I looked up at the reflection of his face. His eyes met mine in the glass. “But how? Anywhere we go, he’ll hunt us down and drag us back, like he did when Field died.”

“Stay here. I just bought this house. No one’s coming to drag anyone away from any house of mine.”

I sputtered. “But—”

He spun me around as he sat on the arm of a couch. The house was understandably bare of furniture and I sort of liked it that way. Just a couch, a couple of lamps, a coffee table, for now. He took both my hands in his, forcing me to stand between his outspread thighs. I hadn’t been in such an intimate position with any man other than Allred in five years. The novelty of it made my heart race, made the inner walls of my labia expand like they were filling with blood.

“But nothing. Does your church not allow divorce?”

“Well, yes, but…”

He frowned. He was even more handsome when showing concern for someone. “But what?”

“But no one’s ever divorced The Prophet.”

“Surely someone must have. He’s got what? Forty wives? Odds are that at least a couple of them can’t stand his f*cking evil, twisted, perverted f*cking guts.”

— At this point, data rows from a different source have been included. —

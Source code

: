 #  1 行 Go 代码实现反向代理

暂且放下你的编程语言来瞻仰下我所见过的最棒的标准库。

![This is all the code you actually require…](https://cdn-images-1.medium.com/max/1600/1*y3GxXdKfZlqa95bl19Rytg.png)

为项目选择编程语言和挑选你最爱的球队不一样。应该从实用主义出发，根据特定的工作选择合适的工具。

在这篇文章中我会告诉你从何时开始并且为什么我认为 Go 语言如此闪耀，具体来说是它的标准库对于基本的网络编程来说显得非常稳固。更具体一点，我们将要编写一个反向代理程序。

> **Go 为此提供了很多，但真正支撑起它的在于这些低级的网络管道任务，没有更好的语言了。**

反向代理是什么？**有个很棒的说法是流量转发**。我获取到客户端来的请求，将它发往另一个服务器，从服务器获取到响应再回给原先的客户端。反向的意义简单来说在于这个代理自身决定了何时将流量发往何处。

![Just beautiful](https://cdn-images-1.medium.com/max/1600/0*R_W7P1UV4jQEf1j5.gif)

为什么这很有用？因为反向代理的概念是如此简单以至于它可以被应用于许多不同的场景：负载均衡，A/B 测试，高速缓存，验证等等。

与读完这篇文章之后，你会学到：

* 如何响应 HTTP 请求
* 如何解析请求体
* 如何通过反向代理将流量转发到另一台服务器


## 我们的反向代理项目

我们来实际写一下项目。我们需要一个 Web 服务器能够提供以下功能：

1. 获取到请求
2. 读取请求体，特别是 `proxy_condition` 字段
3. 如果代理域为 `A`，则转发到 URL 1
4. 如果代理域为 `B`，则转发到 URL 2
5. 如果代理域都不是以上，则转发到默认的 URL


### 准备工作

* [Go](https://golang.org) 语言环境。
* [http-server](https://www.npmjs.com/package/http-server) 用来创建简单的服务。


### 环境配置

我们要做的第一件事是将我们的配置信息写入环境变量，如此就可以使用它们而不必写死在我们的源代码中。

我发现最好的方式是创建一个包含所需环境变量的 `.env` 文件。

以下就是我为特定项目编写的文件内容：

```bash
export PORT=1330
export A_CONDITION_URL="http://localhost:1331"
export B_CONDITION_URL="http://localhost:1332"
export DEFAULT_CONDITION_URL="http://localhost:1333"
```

I had to giggle at that. “Well, probably. But I think I hate him the most.”

“Besides, you’re not legally married,” he needlessly pointed out.

“Right. Which means it’s not a legal issue, it’s more of a question of power, of control.”

This seemed to concern him most of all. Standing, he took my chin between his fingers. Shiz, he was tall. Or maybe I was used to the five-foot-eight Allred standing this close to me. “Nobody has ever had the upper hand with me. I’m a rebel, pure and simple, to the bone. Got me in trouble in the military. Got me in trouble with my club.”